この二つの出来で順位が決まると言ってもいい。
そんな重要な競技で、実は俺はアンカーの前という大役を務めることになってしまっていた。
今日くじ引いたときは嘘かと思ったよね。
運動神経もなければ運もないってね! アハハ!
……アハハじゃないんだよ!
誰だ今笑ったやつ! 俺か! くそぅっ!
「ならさ」
ずい、と佐久さんの顔が目の前に迫る。
うわ、良い匂いがする。フェロモンの匂いとわかっていても、やっぱりクラクラ来てしまう。

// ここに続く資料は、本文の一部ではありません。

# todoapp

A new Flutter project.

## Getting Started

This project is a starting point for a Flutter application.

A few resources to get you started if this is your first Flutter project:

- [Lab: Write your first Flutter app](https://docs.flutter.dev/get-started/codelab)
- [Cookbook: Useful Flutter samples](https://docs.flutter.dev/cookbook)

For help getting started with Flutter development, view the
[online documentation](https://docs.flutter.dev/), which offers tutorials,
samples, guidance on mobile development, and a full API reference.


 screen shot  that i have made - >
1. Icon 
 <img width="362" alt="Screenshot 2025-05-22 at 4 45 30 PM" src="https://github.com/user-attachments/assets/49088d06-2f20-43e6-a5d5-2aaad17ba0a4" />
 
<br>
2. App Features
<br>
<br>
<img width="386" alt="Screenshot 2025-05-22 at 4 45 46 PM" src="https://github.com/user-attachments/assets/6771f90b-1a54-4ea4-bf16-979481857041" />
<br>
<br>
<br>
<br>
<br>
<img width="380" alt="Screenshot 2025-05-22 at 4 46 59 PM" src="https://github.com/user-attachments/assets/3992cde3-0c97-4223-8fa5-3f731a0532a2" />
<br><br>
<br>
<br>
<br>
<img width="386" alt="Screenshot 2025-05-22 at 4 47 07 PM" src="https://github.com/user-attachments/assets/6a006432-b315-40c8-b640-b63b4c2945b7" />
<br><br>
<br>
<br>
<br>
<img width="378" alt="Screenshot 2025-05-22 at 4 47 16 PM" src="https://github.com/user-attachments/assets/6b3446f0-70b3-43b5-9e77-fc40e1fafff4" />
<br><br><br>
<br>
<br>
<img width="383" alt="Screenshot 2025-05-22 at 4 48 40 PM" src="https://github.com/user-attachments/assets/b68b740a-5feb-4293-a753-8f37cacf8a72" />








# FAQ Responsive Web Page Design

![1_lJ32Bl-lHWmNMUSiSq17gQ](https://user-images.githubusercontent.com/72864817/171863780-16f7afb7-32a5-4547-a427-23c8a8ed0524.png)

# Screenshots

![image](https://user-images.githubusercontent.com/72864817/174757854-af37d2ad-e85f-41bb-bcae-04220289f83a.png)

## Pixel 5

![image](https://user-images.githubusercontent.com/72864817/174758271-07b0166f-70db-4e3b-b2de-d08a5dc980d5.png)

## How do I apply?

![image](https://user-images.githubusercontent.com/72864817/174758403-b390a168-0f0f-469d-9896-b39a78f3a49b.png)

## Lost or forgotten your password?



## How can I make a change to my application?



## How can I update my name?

というか、フェロモンってわかってからの方がクラクラ来てる気もするけど。ほら、響きがえっちだからね。しょうがないね。
で、佐久さんはわたくしめに何用でしょうか。
「宝の持ち腐れだし、訓練してみよっか。魔力の訓練ならあたし、できるよ? コントロールできるようになれば、運動神経もちょっとは向上すると思うんだけど、どうかな?」
訓練……?
訓練って、ちょっとワクワクする響きだなぁ。
しかもそれがクラスのアイドルに言われた言葉なら、なおさらだよね。
うーん、でもちょっと迷うなぁ。やっぱりキツそうだし。
フェロモンに比べると、響きも弱いし……。
「あ、じゃあ魂力の方は私がやりますよ! ミナトさんっ! 私とアイノさんがついてますから、頑張りましょー!」
……あれ、もうやるのは決定してる感じ?
いつの間にこうなった?
ちょっと待った、と言いかけたところで、目があった佐久さんが胸の前で拳を握る。
「あたしとユルルちゃんが精一杯サポートするから、一緒に頑張ろうねっ」
「頑張りますっっっ! 全力でっっっ!」
ああ、言っちゃったよ! 俺の馬鹿っ!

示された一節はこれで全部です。